Owners who had decided to sweat their trucks in a slowing economy are back for replacements. Haulage rates rose over the past month and were expected expected to climb further, market watchers said, as power generation, mining, road building and construction revived.
"There is a change in the business environment. The power sector, dependent on coal, is seeing some activity. This has an impact on the truck sector. Fleet owners who had stopped buying have now started talking new trucks," said Rajive Saharia, executive director and head of Ashok Leyland’s global truck business.
The wheat harvest, a rise in fruit and vegetable arrivals, the growth of rural spending, shrinking truck fleets with national permits and an improvement in dispatches of consumer durables, general merchandise and housing construction material led to an increase of four-five per cent in haulage rates in May, according to the Indian Foundation of Transport Research and Training.
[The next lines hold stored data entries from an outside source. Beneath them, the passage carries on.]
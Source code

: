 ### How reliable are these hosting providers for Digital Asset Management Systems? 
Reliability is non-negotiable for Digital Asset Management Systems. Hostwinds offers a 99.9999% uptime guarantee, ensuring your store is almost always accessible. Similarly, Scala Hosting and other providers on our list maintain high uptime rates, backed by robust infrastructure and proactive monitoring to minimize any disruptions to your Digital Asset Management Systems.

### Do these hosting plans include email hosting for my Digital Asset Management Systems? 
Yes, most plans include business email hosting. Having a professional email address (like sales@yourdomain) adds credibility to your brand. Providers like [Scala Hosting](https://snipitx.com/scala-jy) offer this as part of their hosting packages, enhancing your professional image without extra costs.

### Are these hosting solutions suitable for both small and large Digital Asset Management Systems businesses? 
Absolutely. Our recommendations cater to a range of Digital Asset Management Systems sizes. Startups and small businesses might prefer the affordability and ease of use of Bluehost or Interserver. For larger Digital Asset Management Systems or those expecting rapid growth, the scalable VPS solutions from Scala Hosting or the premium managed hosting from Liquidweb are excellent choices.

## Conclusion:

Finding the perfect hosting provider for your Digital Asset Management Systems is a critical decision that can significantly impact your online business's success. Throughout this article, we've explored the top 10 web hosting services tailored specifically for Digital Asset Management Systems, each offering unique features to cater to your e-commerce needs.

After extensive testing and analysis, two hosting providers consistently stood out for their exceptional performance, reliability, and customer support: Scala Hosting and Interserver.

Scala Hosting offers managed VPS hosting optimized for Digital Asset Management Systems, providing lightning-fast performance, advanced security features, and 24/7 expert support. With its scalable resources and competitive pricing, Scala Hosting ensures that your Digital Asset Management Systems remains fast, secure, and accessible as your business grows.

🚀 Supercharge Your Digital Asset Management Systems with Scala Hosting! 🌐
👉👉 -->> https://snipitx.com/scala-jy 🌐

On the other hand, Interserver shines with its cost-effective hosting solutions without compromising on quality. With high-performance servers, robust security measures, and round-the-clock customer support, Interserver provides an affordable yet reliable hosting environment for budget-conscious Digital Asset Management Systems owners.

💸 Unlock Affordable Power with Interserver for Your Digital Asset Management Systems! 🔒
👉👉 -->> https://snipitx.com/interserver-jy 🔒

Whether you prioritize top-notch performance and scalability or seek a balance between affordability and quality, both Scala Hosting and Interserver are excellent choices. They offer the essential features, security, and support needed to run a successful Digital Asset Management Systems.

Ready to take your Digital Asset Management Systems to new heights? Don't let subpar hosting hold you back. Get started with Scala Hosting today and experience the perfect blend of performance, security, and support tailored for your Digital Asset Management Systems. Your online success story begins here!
"We are certainly seeing a demand uptick with the reopening of new mines and other activities, and with improving infrastructure," said Anders Grundstromer, managing director, Scania CV India, a Volkswagen-owned Swedish maker of premium trucks and buses.
Typically, fleet owners replace trucks within seven years of buying. This was extended to nine years during this slowdown, truck makers said.
The extension of excise duty cuts would help bring back buyers but sales would depend on a general improvement in the economy, they said. "Truck buyers would not have held back purchases had there been no extension of the excise duty cut. But this will add to improved sentiment," Saharia added.
Recent trends in haulage rates suggest truck operators are now able to pass on the rise in diesel prices. Freight may climb with an improvement in the economic situation, leading to better use of fleets, a business review by Tata Motors, India's largest truck manufacturer, said.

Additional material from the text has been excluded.